Governance: “Companies need to think about overseeing governance all the way from investor relations to accounting to internal audit to operations and how they intertwine,” Braeutigam said.
Public companies must meet stock exchange requirements related to selection and independence of the board of directors and committees, and they need communication protocols between management and board members and for reporting to external stakeholders.
“[Auditors] can advise and make recommendations, but management must be ultimately responsible for the control and governance infrastructure.”
Will Braeutigam, Partner, U.S. Capital Markets Transactions Leader, Deloitte
Information technology: To produce timely, consistent, and reliable internal and external reports, systems must be able to handle the company’s unique requirements. Many companies implemented new enterprise risk management and enterprise resource planning accounting systems after they went public.
“Companies may need to upgrade their technology to continue to act as a public company and go from whatever close period they had before to 10 days or less,” Braeutigam said. This is another area of material weakness he observed.

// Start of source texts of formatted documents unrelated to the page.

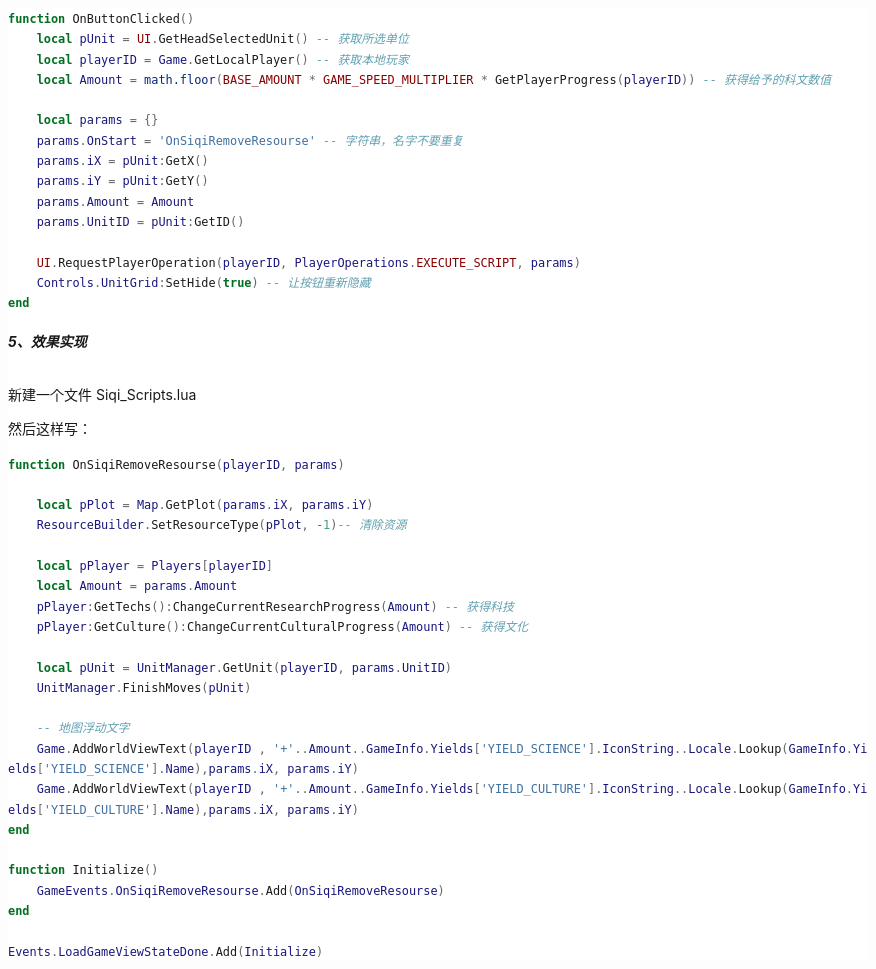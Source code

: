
 ```lua
function OnButtonClicked()
    local pUnit = UI.GetHeadSelectedUnit() -- 获取所选单位
    local playerID = Game.GetLocalPlayer() -- 获取本地玩家
    local Amount = math.floor(BASE_AMOUNT * GAME_SPEED_MULTIPLIER * GetPlayerProgress(playerID)) -- 获得给予的科文数值

    local params = {}
    params.OnStart = 'OnSiqiRemoveResourse' -- 字符串，名字不要重复
    params.iX = pUnit:GetX()
    params.iY = pUnit:GetY()
    params.Amount = Amount
    params.UnitID = pUnit:GetID()

    UI.RequestPlayerOperation(playerID, PlayerOperations.EXECUTE_SCRIPT, params)
    Controls.UnitGrid:SetHide(true) -- 让按钮重新隐藏
end
```

###### **5、效果实现**

新建一个文件
Siqi_Scripts.lua

然后这样写：

```lua
function OnSiqiRemoveResourse(playerID, params)

    local pPlot = Map.GetPlot(params.iX, params.iY)
    ResourceBuilder.SetResourceType(pPlot, -1)-- 清除资源

    local pPlayer = Players[playerID]
    local Amount = params.Amount
    pPlayer:GetTechs():ChangeCurrentResearchProgress(Amount) -- 获得科技
    pPlayer:GetCulture():ChangeCurrentCulturalProgress(Amount) -- 获得文化

    local pUnit = UnitManager.GetUnit(playerID, params.UnitID)
    UnitManager.FinishMoves(pUnit)

    -- 地图浮动文字
    Game.AddWorldViewText(playerID , '+'..Amount..GameInfo.Yields['YIELD_SCIENCE'].IconString..Locale.Lookup(GameInfo.Yields['YIELD_SCIENCE'].Name),params.iX, params.iY)
    Game.AddWorldViewText(playerID , '+'..Amount..GameInfo.Yields['YIELD_CULTURE'].IconString..Locale.Lookup(GameInfo.Yields['YIELD_CULTURE'].Name),params.iX, params.iY)
end

function Initialize()
    GameEvents.OnSiqiRemoveResourse.Add(OnSiqiRemoveResourse)
end

Events.LoadGameViewStateDone.Add(Initialize)
```
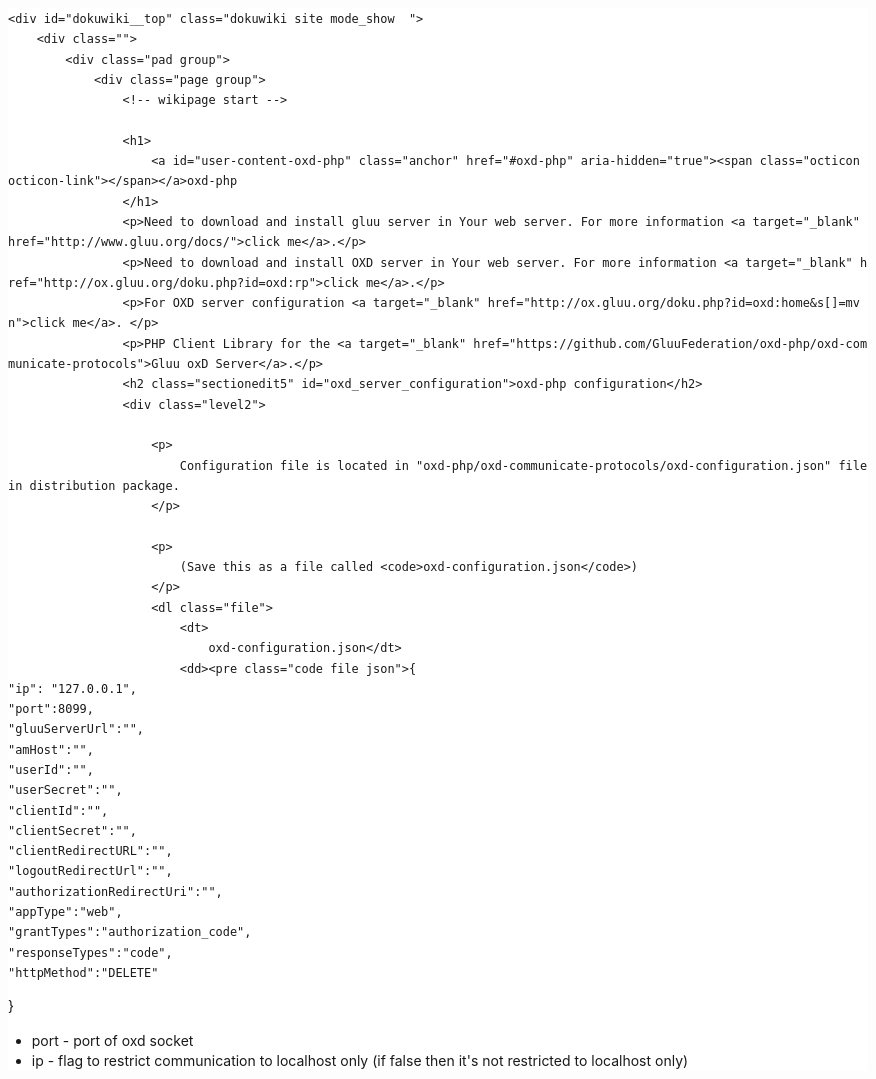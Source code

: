 <html lang="en">
<head>
    <meta charset="UTF-8">
    <title></title>
    <link href="../style.css" rel="stylesheet">
</head>
<body>
<div id="dokuwiki__site">

    <div id="dokuwiki__top" class="dokuwiki site mode_show  ">
        <div class="">
            <div class="pad group">
                <div class="page group">
                    <!-- wikipage start -->

                    <h1>
                        <a id="user-content-oxd-php" class="anchor" href="#oxd-php" aria-hidden="true"><span class="octicon octicon-link"></span></a>oxd-php
                    </h1>
                    <p>Need to download and install gluu server in Your web server. For more information <a target="_blank" href="http://www.gluu.org/docs/">click me</a>.</p>
                    <p>Need to download and install OXD server in Your web server. For more information <a target="_blank" href="http://ox.gluu.org/doku.php?id=oxd:rp">click me</a>.</p>
                    <p>For OXD server configuration <a target="_blank" href="http://ox.gluu.org/doku.php?id=oxd:home&s[]=mvn">click me</a>. </p>
                    <p>PHP Client Library for the <a target="_blank" href="https://github.com/GluuFederation/oxd-php/oxd-communicate-protocols">Gluu oxD Server</a>.</p>
                    <h2 class="sectionedit5" id="oxd_server_configuration">oxd-php configuration</h2>
                    <div class="level2">

                        <p>
                            Configuration file is located in "oxd-php/oxd-communicate-protocols/oxd-configuration.json" file in distribution package.
                        </p>

                        <p>
                            (Save this as a file called <code>oxd-configuration.json</code>)
                        </p>
                        <dl class="file">
                            <dt>
                                oxd-configuration.json</dt>
                            <dd><pre class="code file json">{
    "ip": "127.0.0.1",
    "port":8099,
    "gluuServerUrl":"",
    "amHost":"",
    "userId":"",
    "userSecret":"",
    "clientId":"",
    "clientSecret":"",
    "clientRedirectURL":"",
    "logoutRedirectUrl":"",
    "authorizationRedirectUri":"",
    "appType":"web",
    "grantTypes":"authorization_code",
    "responseTypes":"code",
    "httpMethod":"DELETE"
}</pre>
                            </dd></dl>
                        <ul>
                            <li class="level1"><div class="li"> port - port of oxd socket</div>
                            </li>
                            <li class="level1"><div class="li"> ip - flag to restrict communication to localhost only (if false then it's not restricted to localhost only)</div>
                            </li>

“Rudimentary accounting systems can do the accounting for small companies but do not allow for controls and infrastructure to be built around them and there is potential for management override,” he said.
All public companies are facing pressure to provide more disclosures about their environmental, social, and governance (ESG) strategic goals, values, and progress.

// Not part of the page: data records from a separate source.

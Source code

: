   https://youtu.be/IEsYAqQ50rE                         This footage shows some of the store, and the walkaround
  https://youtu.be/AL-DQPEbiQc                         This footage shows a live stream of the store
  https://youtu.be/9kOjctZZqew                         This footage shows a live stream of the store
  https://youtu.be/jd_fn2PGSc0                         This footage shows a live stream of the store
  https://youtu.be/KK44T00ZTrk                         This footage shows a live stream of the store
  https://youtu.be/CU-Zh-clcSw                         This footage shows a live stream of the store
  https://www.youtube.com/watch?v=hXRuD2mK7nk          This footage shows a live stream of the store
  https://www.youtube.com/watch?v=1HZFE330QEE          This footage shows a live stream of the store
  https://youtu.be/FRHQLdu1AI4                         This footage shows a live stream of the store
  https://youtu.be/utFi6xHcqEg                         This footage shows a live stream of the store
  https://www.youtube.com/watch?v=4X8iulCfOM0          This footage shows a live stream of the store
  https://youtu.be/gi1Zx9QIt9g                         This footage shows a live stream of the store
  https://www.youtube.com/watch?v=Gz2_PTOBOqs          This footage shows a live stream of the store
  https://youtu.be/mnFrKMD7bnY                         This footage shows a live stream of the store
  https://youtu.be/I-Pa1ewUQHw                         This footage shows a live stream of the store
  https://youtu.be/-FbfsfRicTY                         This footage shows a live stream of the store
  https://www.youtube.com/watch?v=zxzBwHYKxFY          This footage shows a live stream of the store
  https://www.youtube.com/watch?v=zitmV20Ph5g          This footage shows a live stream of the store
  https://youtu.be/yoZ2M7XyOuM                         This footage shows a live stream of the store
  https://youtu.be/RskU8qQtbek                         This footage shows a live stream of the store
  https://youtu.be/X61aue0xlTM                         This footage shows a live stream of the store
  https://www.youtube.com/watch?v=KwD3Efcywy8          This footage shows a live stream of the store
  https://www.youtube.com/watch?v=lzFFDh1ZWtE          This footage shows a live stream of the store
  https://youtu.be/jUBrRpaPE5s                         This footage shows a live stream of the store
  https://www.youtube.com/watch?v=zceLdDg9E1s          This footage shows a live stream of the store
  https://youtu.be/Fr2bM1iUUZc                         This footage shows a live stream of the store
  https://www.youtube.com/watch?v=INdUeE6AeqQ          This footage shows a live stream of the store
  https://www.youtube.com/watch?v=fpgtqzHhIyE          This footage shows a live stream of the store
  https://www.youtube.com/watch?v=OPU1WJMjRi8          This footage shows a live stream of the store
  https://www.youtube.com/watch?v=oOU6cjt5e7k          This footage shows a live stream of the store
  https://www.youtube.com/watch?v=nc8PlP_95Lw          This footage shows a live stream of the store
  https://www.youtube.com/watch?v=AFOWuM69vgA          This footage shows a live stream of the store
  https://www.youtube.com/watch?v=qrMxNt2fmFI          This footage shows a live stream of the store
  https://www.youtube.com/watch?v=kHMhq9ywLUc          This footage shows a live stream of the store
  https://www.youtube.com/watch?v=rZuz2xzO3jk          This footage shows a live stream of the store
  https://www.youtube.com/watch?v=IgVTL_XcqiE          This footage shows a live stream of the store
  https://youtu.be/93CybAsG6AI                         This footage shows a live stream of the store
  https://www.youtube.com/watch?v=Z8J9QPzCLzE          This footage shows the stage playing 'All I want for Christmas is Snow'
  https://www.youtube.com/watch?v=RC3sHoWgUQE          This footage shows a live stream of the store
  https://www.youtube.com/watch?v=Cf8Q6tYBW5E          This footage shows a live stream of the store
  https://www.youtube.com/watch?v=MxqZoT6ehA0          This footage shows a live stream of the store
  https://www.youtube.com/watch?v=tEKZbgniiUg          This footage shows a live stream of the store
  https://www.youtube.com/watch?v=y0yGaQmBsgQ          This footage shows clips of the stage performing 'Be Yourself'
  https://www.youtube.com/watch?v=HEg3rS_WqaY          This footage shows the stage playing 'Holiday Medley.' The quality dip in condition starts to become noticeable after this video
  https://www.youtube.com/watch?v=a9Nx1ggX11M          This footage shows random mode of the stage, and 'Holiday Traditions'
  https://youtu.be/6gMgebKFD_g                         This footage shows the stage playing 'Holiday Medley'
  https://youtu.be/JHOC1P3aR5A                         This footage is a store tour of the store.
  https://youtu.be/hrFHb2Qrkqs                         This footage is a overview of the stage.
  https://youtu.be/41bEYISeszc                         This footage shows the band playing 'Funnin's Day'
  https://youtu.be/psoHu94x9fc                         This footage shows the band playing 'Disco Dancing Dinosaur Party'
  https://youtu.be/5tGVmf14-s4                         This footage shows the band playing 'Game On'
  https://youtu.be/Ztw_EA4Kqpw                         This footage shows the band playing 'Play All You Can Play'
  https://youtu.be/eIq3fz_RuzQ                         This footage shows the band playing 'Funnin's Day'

ESG reporting can be an opportunity for SPACs to provide transparency and build trust with analysts and investors if they adopt sound practices to ensure high-quality, reliable reporting. It can lead to new investors and customers that want to invest or do business with companies committed to ESG goals.
“We have come full circle from ESG being a compliance item to a necessity when talking to management and potential investors,” Braeutigam said. “Two years ago, ESG was a small discussion within the IPO or SPAC filing about readiness. Today, companies must tell the investor community their ESG story and strategy because the market is thirsty. If they don’t benchmark or rate well against their peers, certain investors will not invest in them as a public company.
“SPAC mergers are interested in companies that can come in and help solve for ESG, specifically renewables, carbon capture and data management, tax credits, and solar.”
Although the SEC’s proposed rule in March that would require climate-related disclosures in public company financial statements and certain assurance is not yet final, Braeutigam sees a lot more ESG disclosure in 2021 and 2022 registration statements and the SEC issuing comment letters.
“In the risk factors section, the SEC is asking about costs and burdens and the impact on the industry as companies build out their ESG strategies,” he said. “They are also asking companies to support statements about their ESG progress, like having the ‘best carbon emissions.’”
Five years ago, the equity story in SPAC merger registration statements and investor presentations—discussions about the business, how the companies came together, and forecasts—was “the most important story to help the investor community understand why you were different and why to invest in you,” Braeutigam said. “Today, the investor community wants to know almost as much about your ESG story: why you are different from and better than your competitors in emissions, social outreach, and governance.”
Braeutigam recommended companies planning to go public think about their ESG strategy and story and start to gather data 12 months before they go public.
“The ESG equity story can look different from the ESG strategy around compliance, although both are important,” he said. “Companies need a plan, and a cross-functional team with all board committees involved, to capture the metrics and have a story for Wall Street. It can be a relatively large undertaking.”